3         Query Environment

The query environment serves the creation of queries (such as the ones listed in Table
1) over a knowledge graph schema describing the structure of the data to be analyzed.
    The query environment setup requires loading the data schema, listing the available
entity names and connections. The data schema can be extracted either from an OWL
ontology or directly from the SPARQL endpoint. There is a list of pre-built schemas,
as well as the reference to the schema extraction service available at the ViziQuer
Schema Store1. The Scholarly data schema used in the Section 2 examples has been
retrieved into the Schema Store from the Scholarly Data SPARQL endpoint2. There is
also an example project with the Scholarly data queries available in the Schema Store.
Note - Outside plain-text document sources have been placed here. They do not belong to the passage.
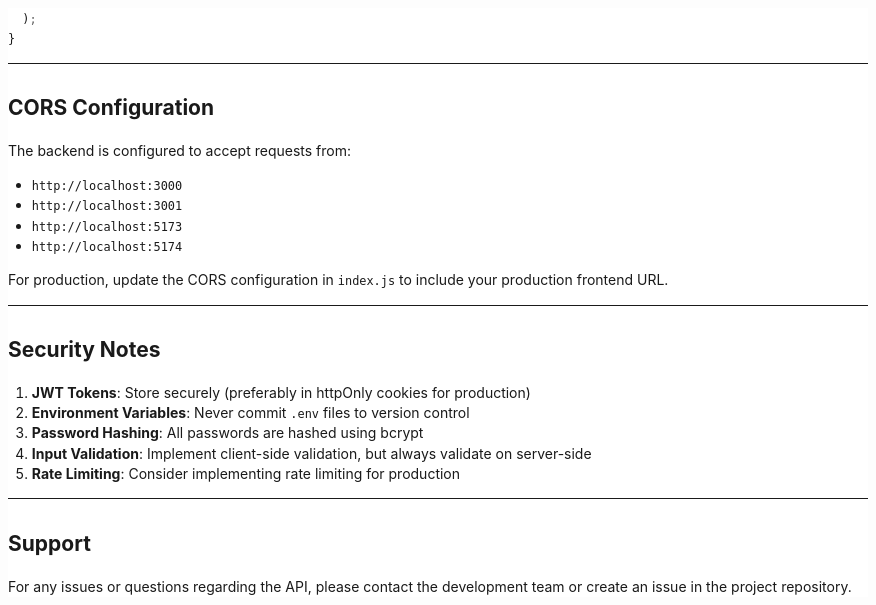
 ```jsx
  );
}
```

---

## CORS Configuration

The backend is configured to accept requests from:
- `http://localhost:3000`
- `http://localhost:3001`
- `http://localhost:5173`
- `http://localhost:5174`

For production, update the CORS configuration in `index.js` to include your production frontend URL.

---

## Security Notes

1. **JWT Tokens**: Store securely (preferably in httpOnly cookies for production)
2. **Environment Variables**: Never commit `.env` files to version control
3. **Password Hashing**: All passwords are hashed using bcrypt
4. **Input Validation**: Implement client-side validation, but always validate on server-side
5. **Rate Limiting**: Consider implementing rate limiting for production

---

## Support

For any issues or questions regarding the API, please contact the development team or create an issue in the project repository.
    The reference to a SPARQL endpoint is to be specified within a project (in the pro-
ject parameter window), if the queries are to be directly executed over the endpoint.
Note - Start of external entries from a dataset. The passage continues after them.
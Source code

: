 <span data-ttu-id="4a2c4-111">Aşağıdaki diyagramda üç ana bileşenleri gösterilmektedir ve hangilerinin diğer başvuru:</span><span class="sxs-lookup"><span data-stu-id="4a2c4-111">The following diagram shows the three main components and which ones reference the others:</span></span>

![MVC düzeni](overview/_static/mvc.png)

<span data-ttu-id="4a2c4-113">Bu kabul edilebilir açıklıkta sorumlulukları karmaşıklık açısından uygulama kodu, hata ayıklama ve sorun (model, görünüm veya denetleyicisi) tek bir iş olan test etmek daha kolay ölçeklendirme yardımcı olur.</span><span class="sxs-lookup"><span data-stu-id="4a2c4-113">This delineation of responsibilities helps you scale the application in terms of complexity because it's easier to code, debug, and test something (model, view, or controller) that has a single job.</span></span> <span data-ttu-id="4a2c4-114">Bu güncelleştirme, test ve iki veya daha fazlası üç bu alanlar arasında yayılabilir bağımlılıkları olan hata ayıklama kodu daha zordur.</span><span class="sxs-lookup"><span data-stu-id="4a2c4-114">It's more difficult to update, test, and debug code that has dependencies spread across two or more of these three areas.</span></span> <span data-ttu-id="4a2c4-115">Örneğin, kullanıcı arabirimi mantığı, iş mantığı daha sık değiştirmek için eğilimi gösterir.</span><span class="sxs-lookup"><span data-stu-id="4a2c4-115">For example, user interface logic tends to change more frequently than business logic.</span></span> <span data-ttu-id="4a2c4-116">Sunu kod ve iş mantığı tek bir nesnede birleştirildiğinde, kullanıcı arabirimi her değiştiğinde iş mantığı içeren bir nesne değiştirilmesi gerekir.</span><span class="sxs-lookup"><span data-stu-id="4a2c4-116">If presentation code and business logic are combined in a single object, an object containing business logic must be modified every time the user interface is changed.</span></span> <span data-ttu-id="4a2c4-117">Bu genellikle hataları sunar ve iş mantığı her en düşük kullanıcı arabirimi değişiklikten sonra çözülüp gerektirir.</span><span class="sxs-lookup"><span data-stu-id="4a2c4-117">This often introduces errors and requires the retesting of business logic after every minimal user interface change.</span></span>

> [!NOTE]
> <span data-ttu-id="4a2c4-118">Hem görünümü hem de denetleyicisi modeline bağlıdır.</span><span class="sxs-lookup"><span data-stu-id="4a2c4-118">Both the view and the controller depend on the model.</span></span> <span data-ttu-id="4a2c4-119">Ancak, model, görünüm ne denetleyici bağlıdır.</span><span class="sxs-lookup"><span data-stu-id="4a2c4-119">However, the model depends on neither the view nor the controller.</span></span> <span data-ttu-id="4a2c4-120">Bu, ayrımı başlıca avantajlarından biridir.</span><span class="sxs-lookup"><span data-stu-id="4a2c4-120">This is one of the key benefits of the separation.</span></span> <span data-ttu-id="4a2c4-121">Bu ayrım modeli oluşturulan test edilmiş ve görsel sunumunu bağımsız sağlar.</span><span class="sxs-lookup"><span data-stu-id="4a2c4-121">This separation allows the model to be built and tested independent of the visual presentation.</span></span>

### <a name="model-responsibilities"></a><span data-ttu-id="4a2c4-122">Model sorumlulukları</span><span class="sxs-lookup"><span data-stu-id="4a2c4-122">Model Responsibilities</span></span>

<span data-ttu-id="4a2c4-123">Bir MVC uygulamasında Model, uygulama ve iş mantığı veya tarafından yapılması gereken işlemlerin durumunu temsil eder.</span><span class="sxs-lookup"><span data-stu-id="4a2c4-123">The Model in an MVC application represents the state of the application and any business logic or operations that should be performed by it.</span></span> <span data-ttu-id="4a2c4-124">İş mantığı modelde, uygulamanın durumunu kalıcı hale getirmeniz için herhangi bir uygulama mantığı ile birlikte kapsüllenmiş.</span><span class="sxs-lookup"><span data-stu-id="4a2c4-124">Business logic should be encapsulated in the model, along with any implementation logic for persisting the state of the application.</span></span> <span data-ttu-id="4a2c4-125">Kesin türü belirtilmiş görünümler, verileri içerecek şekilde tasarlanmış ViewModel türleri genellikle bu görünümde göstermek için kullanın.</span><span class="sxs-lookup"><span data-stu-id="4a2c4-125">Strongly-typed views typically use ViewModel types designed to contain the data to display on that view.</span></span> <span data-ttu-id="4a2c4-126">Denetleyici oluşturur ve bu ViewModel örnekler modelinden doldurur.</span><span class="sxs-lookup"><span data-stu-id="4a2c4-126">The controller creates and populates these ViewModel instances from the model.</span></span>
    The query creation process typically starts by double clicking a node in the class tree
(Fig. 1, left) thus adding a query node (orange round rectangle) with this class into the
query pane. Figure 1, center, shows the context menu available for nodes within the
visual diagram. The attributes, ascribed to the class (or to its superclass, or a subclass)
in the data schema, can be checked to be added to the query output via the Add Attrib-
utes context menu item (the attribute choice dialogue example is in Figure 1, right; the
(select this) option adds the class instance URI itself; the [+] button expands the choice
list to offer object property selection options, as well).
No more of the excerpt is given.